I had no idea the scale of the crisis that existed
It sets out five metrics which the 500 members will commit to publicly sharing their progress on in the coming years.
Casey plans to host a global accountability event for disability in Tokyo on December 3, 2025, the International Day of People with Disabilities, so businesses have time to get their data and policies in order.
Currently, 22pc of the companies in the group are reporting on disability inclusion but it is not standardised.
Casey aims to change this with five key performance indicators that will include workforce representation, information around disability inclusion training, employee resource groups and digital accessibility.
“A third of Ftse 100 companies do not have accessible websites,” Casey says. “I mean, come on.”
The process will include analysis of members’ goals around disability inclusion and how leaders are measured against those goals.
“We hold them to account and if a company is not doing what they say they do, we very quietly ask them to leave,” Casey tells me.
For businesses themselves auditing their approach to disability and inclusion needs to go beyond their own corporate walls, Casey says.
“If they are using an external body, like a recruitment agency, the agency would want to be trained around how to handle this as well,” she points out.
Even before a candidate has been hired, all businesses need to check in with potential interviewees to ascertain whether any particular accommodations need to be made for them.
“Everybody needed accommodations over the pandemic over Zoom,” she says.
There’s always another reason, there’s always another excuse
“It’s best practice. A recruiter can’t say ‘what age are you and do you have a disability’, but they can ask for any accommodations.”

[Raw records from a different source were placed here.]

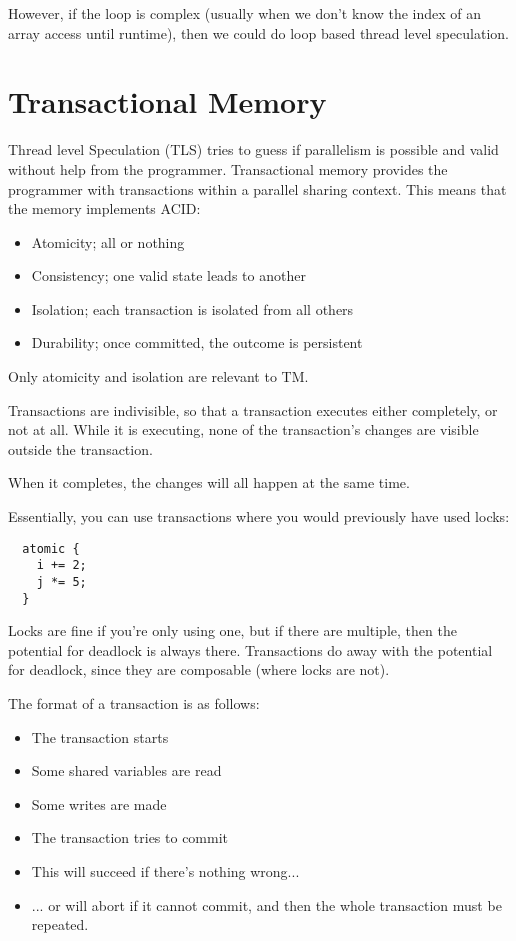 However, if the loop is complex (usually when we don't know the index
of an array access until runtime), then we could do loop based thread
level speculation.



\section{Transactional Memory}

Thread level Speculation (TLS) tries to guess if parallelism is
possible and valid without help from the programmer. Transactional
memory provides the programmer with transactions within a parallel
sharing context. This means that the memory implements ACID:

\begin{itemize}
\item Atomicity; all or nothing
\item Consistency; one valid state leads to another
\item Isolation; each transaction is isolated from all others 
\item Durability; once committed, the outcome is persistent
\end{itemize}

Only atomicity and isolation are relevant to TM.

Transactions are indivisible, so that a transaction executes either
completely, or not at all. While it is executing, none of the
transaction's changes are visible outside the transaction.

When it completes, the changes will all happen at the same time.

Essentially, you can use transactions where you would previously have
used locks:

\begin{verbatim}
  atomic {
    i += 2;
    j *= 5;
  }
\end{verbatim}

Locks are fine if you're only using one, but if there are multiple,
then the potential for deadlock is always there. Transactions do away
with the potential for deadlock, since they are composable (where
locks are not).

The format of a transaction is as follows:

\begin{itemize}
\item The transaction starts
\item Some shared variables are read
\item Some writes are made
\item The transaction tries to commit
\item This will succeed if there's nothing wrong...
\item ... or will abort if it cannot commit, and then the whole transaction must be repeated.
\end{itemize}

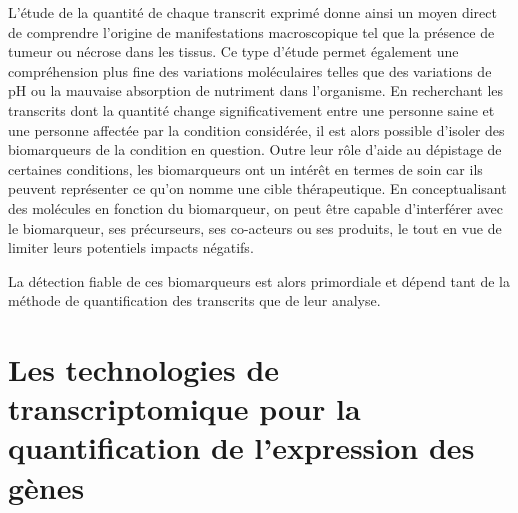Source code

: L'étude de la quantité de chaque transcrit exprimé donne ainsi un moyen direct de comprendre l'origine de manifestations macroscopique tel que la présence de tumeur ou nécrose dans les tissus. Ce type d'étude permet également une compréhension plus fine des variations moléculaires telles que des variations de pH ou la mauvaise absorption de nutriment dans l'organisme. En recherchant les transcrits dont la quantité change significativement entre une personne saine et une personne affectée par la condition considérée, il est alors possible d'isoler des biomarqueurs de la condition en question. Outre leur rôle d'aide au dépistage de certaines conditions, les biomarqueurs ont un intérêt en termes de soin car ils peuvent représenter ce qu'on nomme une cible thérapeutique. En conceptualisant des molécules en fonction du biomarqueur, on peut être capable d'interférer avec le biomarqueur, ses précurseurs, ses co-acteurs ou ses produits, le tout en vue de limiter leurs potentiels impacts négatifs.


La détection fiable de ces biomarqueurs est alors primordiale et dépend tant de la méthode de quantification des transcrits que de leur analyse.



\section{Les technologies de transcriptomique pour la quantification de l'expression des gènes}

Casey spurns any talk of what some companies have perceived to be more pressing needs in any discussions she has had.
“There’s always another reason, there’s always another excuse, they are overwhelmed and there are priorities, interest rates and inflation,” she says.
“You are absolutely delusional to believe you can speak with authenticity on inclusion if you are going to do an a-la-carte, half-in half-out, pick and mix approach like [disability] inclusion today, gender tomorrow,” she adds.
One crisis for businesses globally – the pandemic – proved to be “the greatest opportunity” for Casey’s work.
“I was able to come back to [CEOs] and say ‘you said you couldn’t change’ – well, you could. In 17 days, the business system did the impossible.
“Don’t ever underestimate an Irish woman with a mission,” she says, smiling.